The full listing, returned exactly and free of pictures, is the expected answer.
= Beginning of Section =
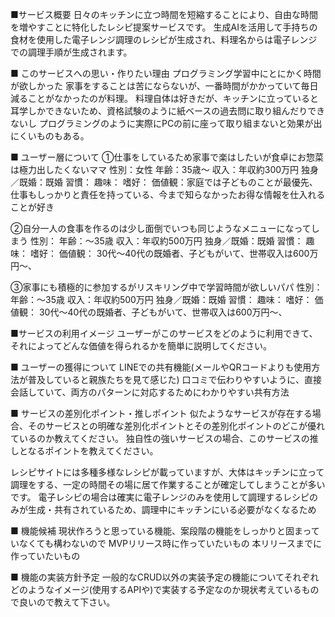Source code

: ■サービス概要
日々のキッチンに立つ時間を短縮することにより、自由な時間を増やすことに特化したレシピ提案サービスです。
生成AIを活用して手持ちの食材を使用した電子レンジ調理のレシピが生成され、料理名からは電子レンジでの調理手順が生成されます。

■ このサービスへの思い・作りたい理由
プログラミング学習中にとにかく時間が欲しかった
家事をすることは苦にならないが、一番時間がかかっていて毎日減ることがなかったのが料理。
料理自体は好きだが、キッチンに立っていると耳学しかできないため、資格試験のように紙ベースの過去問に取り組んだりできないし
プログラミングのように実際にPCの前に座って取り組まないと効果が出にくいものもある。

■ ユーザー層について
①仕事をしているため家事で楽はしたいが食卓にお惣菜は極力出したくないママ
性別：女性
年齢：35歳〜
収入：年収約300万円
独身／既婚：既婚
習慣：
趣味：
嗜好：
価値観：家庭では子どものことが最優先、仕事もしっかりと責任を持っている、今まで知らなかったお得な情報を仕入れることが好き

②自分一人の食事を作るのは少し面倒でいつも同じようなメニューになってしまう
性別：
年齢：〜35歳
収入：年収約500万円
独身／既婚：既婚
習慣：
趣味：
嗜好：
価値観：
30代〜40代の既婚者、子どもがいて、世帯収入は600万円〜、

③家事にも積極的に参加するがリスキリング中で学習時間が欲しいパパ
性別：
年齢：〜35歳
収入：年収約500万円
独身／既婚：既婚
習慣：
趣味：
嗜好：
価値観：
30代〜40代の既婚者、子どもがいて、世帯収入は600万円〜、


■サービスの利用イメージ
ユーザーがこのサービスをどのように利用できて、それによってどんな価値を得られるかを簡単に説明してください。

■ ユーザーの獲得について
LINEでの共有機能(メールやQRコードよりも使用方法が普及していると親族たちを見て感じた)
口コミで伝わりやすいように、直接会話していて、両方のパターンに対応するためにわかりやすい共有方法

■ サービスの差別化ポイント・推しポイント
似たようなサービスが存在する場合、そのサービスとの明確な差別化ポイントとその差別化ポイントのどこが優れているのか教えてください。
独自性の強いサービスの場合、このサービスの推しとなるポイントを教えてください。

レシピサイトには多種多様なレシピが載っていますが、大体はキッチンに立って調理をする、一定の時間その場に居て作業することが確定してしまうことが多いです。
電子レシピの場合は確実に電子レンジのみを使用して調理するレシピのみが生成・共有されているため、調理中にキッチンにいる必要がなくなるため

■ 機能候補
現状作ろうと思っている機能、案段階の機能をしっかりと固まっていなくても構わないので
MVPリリース時に作っていたいもの
本リリースまでに作っていたいもの

■ 機能の実装方針予定
一般的なCRUD以外の実装予定の機能についてそれぞれどのようなイメージ(使用するAPIや)で実装する予定なのか現状考えているもので良いので教えて下さい。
= End of Section =
- Your solution -
Source code

: ■サービス概要
日々のキッチンに立つ時間を短縮することにより、自由な時間を増やすことに特化したレシピ提案サービスです。
生成AIを活用して手持ちの食材を使用した電子レンジ調理のレシピが生成され、料理名からは電子レンジでの調理手順が生成されます。

■ このサービスへの思い・作りたい理由
プログラミング学習中にとにかく時間が欲しかった
家事をすることは苦にならないが、一番時間がかかっていて毎日減ることがなかったのが料理。
料理自体は好きだが、キッチンに立っていると耳学しかできないため、資格試験のように紙ベースの過去問に取り組んだりできないし
プログラミングのように実際にPCの前に座って取り組まないと効果が出にくいものもある。

■ ユーザー層について
①仕事をしているため家事で楽はしたいが食卓にお惣菜は極力出したくないママ
性別：女性
年齢：35歳〜
収入：年収約300万円
独身／既婚：既婚
習慣：
趣味：
嗜好：
価値観：家庭では子どものことが最優先、仕事もしっかりと責任を持っている、今まで知らなかったお得な情報を仕入れることが好き

②自分一人の食事を作るのは少し面倒でいつも同じようなメニューになってしまう
性別：
年齢：〜35歳
収入：年収約500万円
独身／既婚：既婚
習慣：
趣味：
嗜好：
価値観：
30代〜40代の既婚者、子どもがいて、世帯収入は600万円〜、

③家事にも積極的に参加するがリスキリング中で学習時間が欲しいパパ
性別：
年齢：〜35歳
収入：年収約500万円
独身／既婚：既婚
習慣：
趣味：
嗜好：
価値観：
30代〜40代の既婚者、子どもがいて、世帯収入は600万円〜、


■サービスの利用イメージ
ユーザーがこのサービスをどのように利用できて、それによってどんな価値を得られるかを簡単に説明してください。

■ ユーザーの獲得について
LINEでの共有機能(メールやQRコードよりも使用方法が普及していると親族たちを見て感じた)
口コミで伝わりやすいように、直接会話していて、両方のパターンに対応するためにわかりやすい共有方法

■ サービスの差別化ポイント・推しポイント
似たようなサービスが存在する場合、そのサービスとの明確な差別化ポイントとその差別化ポイントのどこが優れているのか教えてください。
独自性の強いサービスの場合、このサービスの推しとなるポイントを教えてください。

レシピサイトには多種多様なレシピが載っていますが、大体はキッチンに立って調理をする、一定の時間その場に居て作業することが確定してしまうことが多いです。
電子レシピの場合は確実に電子レンジのみを使用して調理するレシピのみが生成・共有されているため、調理中にキッチンにいる必要がなくなるため

■ 機能候補
現状作ろうと思っている機能、案段階の機能をしっかりと固まっていなくても構わないので
MVPリリース時に作っていたいもの
本リリースまでに作っていたいもの

■ 機能の実装方針予定
一般的なCRUD以外の実装予定の機能についてそれぞれどのようなイメージ(使用するAPIや)で実装する予定なのか現状考えているもので良いので教えて下さい。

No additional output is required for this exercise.